Organ Stops - Saving the King of Instruments is a documentary feature film about the crisis facing Britain’s pipe organs. One step ahead of the bulldozers, a small band of enthusiasts is fighting to save precious instruments that were until recently the glory of their communities.
James Dawson’s feature documentary is both an elegy to a disappearing musical world and a story of renewal and hope. In the UK an hour-long version of the film narrated by passionate organist Huw Edwards was broadcast on Christmas Eve 2022.
Brought to Britain probably by the Romans 2000 years ago, pipe organs represented a high watermark of British craft and sacred music throughout the 18th, 19th and 20th centuries. Today these beautifully made and historically valuable instruments are being scrapped in their hundreds.
Martin Renshaw has spent his life studying and building pipe organs; this poignant insight into a fast-vanishing world follows him as he travels around the country attempting to rescue them. As he say “It’s a real crisis. At least one British church closes each week and half their organs are worth saving.”

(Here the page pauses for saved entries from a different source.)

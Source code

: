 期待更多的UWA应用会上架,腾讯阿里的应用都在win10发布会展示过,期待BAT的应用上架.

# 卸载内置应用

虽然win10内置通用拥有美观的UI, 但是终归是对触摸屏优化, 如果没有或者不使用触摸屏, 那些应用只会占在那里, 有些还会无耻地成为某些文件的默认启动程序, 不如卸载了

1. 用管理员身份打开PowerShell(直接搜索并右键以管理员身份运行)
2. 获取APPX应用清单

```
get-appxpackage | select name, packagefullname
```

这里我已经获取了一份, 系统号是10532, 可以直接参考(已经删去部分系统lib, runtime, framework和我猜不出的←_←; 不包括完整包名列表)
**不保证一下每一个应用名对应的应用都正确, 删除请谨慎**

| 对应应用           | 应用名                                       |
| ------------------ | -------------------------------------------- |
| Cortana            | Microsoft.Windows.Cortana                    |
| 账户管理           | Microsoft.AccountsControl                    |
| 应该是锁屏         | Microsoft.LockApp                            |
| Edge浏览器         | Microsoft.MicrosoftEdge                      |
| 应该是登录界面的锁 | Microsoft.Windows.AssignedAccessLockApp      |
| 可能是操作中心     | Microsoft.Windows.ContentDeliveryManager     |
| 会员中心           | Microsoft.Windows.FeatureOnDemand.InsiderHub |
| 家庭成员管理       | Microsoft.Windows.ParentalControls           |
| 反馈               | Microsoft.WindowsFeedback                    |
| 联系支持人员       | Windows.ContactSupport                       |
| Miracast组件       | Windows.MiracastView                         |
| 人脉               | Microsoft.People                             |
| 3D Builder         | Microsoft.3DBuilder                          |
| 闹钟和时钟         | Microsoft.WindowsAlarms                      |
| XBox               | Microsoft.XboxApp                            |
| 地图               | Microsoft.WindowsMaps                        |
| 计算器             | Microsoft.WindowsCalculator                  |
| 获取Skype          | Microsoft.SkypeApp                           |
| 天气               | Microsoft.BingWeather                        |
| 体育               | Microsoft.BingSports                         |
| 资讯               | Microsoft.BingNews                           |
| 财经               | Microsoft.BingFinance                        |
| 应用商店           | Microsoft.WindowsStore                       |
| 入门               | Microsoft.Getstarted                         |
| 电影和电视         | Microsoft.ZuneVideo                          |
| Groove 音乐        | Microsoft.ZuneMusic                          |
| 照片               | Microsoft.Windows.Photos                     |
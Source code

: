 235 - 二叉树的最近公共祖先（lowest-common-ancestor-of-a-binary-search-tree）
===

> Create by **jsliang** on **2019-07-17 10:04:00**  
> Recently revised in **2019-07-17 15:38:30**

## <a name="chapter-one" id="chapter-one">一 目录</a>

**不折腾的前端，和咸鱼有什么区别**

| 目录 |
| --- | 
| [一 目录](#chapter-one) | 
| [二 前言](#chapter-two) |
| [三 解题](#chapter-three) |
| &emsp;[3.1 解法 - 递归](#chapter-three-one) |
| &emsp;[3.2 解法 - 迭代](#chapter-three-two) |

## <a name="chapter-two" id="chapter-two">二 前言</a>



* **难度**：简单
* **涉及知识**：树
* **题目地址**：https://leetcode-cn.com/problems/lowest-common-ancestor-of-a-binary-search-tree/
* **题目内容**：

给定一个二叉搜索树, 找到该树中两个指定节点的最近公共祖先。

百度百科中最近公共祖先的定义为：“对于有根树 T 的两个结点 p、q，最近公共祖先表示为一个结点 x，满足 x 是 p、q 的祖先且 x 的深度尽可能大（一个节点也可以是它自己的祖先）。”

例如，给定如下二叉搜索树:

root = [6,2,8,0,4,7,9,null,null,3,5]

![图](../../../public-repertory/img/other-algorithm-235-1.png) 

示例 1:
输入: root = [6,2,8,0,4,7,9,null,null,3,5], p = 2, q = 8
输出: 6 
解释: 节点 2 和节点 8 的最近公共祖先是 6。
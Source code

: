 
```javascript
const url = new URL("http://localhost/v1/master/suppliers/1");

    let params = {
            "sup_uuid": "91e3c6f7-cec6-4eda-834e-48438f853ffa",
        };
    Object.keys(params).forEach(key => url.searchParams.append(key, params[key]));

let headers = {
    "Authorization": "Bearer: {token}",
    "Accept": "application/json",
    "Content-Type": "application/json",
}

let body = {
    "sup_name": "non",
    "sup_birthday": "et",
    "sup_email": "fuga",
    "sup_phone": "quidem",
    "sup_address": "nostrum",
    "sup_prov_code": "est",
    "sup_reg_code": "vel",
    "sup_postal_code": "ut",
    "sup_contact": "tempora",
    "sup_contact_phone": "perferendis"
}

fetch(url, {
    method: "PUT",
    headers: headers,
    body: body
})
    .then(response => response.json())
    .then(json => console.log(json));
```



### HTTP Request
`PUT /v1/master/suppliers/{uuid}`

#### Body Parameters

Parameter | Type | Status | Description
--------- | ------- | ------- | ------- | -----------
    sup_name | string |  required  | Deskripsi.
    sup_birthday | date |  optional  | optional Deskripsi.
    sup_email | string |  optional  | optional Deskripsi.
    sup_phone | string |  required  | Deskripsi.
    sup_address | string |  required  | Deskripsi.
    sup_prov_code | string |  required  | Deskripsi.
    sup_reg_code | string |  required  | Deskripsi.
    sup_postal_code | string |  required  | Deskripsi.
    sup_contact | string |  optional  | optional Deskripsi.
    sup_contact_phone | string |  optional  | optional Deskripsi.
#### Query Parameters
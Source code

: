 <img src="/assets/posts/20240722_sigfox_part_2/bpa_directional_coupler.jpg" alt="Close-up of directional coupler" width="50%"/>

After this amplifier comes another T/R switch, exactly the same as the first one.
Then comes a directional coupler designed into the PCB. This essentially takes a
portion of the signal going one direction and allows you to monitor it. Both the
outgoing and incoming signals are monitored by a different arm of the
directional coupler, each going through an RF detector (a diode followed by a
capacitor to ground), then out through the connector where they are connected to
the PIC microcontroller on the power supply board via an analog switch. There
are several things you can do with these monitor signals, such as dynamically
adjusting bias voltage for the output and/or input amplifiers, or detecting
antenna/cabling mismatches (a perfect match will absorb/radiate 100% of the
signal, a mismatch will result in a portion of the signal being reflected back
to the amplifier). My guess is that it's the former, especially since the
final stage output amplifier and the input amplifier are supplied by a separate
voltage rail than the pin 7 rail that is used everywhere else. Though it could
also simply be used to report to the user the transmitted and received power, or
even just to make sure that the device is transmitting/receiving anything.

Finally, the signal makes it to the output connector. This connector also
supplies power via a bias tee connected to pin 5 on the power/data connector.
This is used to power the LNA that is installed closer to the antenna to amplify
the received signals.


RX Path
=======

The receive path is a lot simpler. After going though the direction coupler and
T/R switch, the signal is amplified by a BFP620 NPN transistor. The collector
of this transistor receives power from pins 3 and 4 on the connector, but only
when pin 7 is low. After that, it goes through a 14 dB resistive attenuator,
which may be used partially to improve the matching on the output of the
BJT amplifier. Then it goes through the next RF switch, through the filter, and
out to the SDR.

Valuable instruments are plucked from waiting skips: in Winston, County Durham, a beautiful organ with a rococo style case is saved. In another former mining village Martin discovers a fine organ whose salvage and “rebirth” becomes the redemptive story at the heart of the film. Eventually it’s brought to a largely Afro-Caribbean inner city church where it finds a happy home among a congregation for whom the sound is a reminder of the pipe organs they listened to in their youth, that had been shipped to Britain’s colonies in the days of Empire.
The backdrop to these stories is the dramatic decline of a Christian culture that’s been the centre of life in many small towns and villages in the UK. Martin meets one extraordinary stalwart still hanging on against the odds. Sprightly 95-year-old Blanche Beer, who has played the organ at her local church for eighty years, faces the loss of her church and her precious instrument. Her vivid description of life as a pit-village organist is a wonderful insight into a musical world that has now all but gone.
As James discovers, closed churches are not the only threat pipe organs face. Electronic organs – which use speakers rather than hundreds of pipes and can’t fill a space with sound anything like the real thing - lure cash-strapped congregations away from saving the organs they have in favour of a cheaper alternative.
Yet despite these setbacks organ enthusiasts are fighting hard to save what they love. Marc Ogier’s a Mancunian sound engineer who rebuilds organs in his back bedroom from pipes bought on eBay; professional organ builder Dominic Gwynn specialises in resuscitating near-dead historic instruments - we watch as his team meticulously rebuild Ireland’s oldest organ the 1684 Trinity College instrument. And avant-garde musicians like Claire Singer creating a new kind of acoustic music using pipe organs and in doing so attracting new audiences. Perhaps there’s hope yet for one of the oldest instruments in the world.
Organ Stops is filmed, produced and directed by James Dawson and made in association with Wingspan Productions.